I just got The tap today. Looks good, really sharp, and the pilot is indeed fluted. First thing I noticed was the shank diameter was quite a bit smaller then most of My other taps. I have'nt tried It out yet, But It looks like it should work well, just have to play with some scrap to figure out the best bore size to use with It.
Edit, cause I could'nt wait to try this tap, and I'm excited about the results, so thought I'd share. I just tried It out on a shaft, and I'm amazed By how well It works. I measured the pilot, and was getting .311 on My calibers, so I went to looking for drill bits around the size of the pilot, and could not find one close enough to My liking, but I just happened to have a brand new 6 flute reamer the same size as the pilot, so I center drilled, then step drilled with 2 different drill bits, and followed up with the reamer then tapped. Dead nuts perfect, the cats meow!! I usually use wax and work the tap back and forth, sometimes use the ca method, but needed neither with this tap. I tried the 3&1 that Mike mentioned in another thread, and went all the way through in one shot, making some really nice looking threads.

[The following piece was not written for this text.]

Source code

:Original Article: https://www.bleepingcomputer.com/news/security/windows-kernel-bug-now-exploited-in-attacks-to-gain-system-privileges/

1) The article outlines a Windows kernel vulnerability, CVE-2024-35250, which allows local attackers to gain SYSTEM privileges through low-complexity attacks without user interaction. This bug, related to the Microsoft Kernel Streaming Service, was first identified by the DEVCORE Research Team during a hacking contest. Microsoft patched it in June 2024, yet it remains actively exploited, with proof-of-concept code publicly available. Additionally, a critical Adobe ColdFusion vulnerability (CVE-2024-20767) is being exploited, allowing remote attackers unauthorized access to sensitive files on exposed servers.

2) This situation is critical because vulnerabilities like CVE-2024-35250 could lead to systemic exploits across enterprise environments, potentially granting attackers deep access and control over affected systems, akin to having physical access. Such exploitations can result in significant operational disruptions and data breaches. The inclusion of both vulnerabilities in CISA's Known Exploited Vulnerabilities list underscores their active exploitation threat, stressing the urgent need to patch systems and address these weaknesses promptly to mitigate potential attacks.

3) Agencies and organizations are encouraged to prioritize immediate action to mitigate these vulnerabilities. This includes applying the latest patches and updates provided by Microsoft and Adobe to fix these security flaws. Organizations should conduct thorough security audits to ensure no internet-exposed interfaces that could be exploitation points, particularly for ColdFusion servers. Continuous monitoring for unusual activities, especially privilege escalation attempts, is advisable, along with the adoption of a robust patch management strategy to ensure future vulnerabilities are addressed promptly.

One other thing, I was wondering about the flat bottoms on the G-10 pins, well it seems that due to the pilot that is what this tap creates making for alot of contact on the pin threads. I though at first that this may not be good for standard pins since there would be less contact, but i screwed the shaft onto a cue with the v bottom threads, and you would'nt know there was less contact from the feel. You can screw the shaft only half way on the pin, not making contact with the joint faces, shake the cue, and there is no slop between the handle and shaft. It is not too tight to screw on either, the perfect amount of snug IMO. seems to work nicely with both pins to me. I wouldn't hesitate to recomend one. I did all this on My hightower, and It's seen a fair amount of use, but It was no problem for this tap & the correct reamer.